EXERCISE AIM: Provide only the number of lines below that hold "depth".

PROVIDED ENTRIES:
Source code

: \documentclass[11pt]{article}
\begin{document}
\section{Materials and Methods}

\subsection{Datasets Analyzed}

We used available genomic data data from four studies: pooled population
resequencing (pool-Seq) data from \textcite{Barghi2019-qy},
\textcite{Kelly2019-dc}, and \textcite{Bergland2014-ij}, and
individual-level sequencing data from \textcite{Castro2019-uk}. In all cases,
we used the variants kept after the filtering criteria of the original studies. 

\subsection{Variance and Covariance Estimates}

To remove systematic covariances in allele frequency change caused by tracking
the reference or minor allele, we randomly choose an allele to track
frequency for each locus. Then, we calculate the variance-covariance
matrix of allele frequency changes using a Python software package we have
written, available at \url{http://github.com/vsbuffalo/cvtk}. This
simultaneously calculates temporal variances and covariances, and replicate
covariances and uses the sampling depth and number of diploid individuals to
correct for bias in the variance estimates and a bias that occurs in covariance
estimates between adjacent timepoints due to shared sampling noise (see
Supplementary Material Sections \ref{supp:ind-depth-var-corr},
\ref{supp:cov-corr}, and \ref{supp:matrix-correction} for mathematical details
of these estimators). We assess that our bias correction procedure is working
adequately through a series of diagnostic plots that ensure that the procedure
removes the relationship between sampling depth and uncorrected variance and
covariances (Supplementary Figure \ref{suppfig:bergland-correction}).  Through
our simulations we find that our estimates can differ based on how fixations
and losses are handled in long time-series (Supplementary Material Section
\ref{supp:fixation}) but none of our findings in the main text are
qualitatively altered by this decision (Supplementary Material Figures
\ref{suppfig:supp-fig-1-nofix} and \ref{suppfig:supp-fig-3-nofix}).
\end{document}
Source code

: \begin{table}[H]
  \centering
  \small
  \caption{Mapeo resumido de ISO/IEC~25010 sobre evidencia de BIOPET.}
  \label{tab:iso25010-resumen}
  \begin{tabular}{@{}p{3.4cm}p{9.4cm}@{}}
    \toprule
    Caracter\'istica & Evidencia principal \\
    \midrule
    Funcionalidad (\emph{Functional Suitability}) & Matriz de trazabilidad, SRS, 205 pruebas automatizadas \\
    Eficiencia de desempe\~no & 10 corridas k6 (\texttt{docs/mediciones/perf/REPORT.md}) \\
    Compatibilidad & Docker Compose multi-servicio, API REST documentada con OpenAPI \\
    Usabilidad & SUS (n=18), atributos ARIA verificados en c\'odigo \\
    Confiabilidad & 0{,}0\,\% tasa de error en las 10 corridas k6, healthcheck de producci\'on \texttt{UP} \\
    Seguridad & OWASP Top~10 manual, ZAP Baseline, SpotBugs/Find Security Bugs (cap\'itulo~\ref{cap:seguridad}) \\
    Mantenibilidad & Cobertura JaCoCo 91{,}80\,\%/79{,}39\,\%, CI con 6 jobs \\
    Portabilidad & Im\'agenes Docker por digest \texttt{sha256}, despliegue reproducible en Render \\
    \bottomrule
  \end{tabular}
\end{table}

REPLY TO THE TASK: 3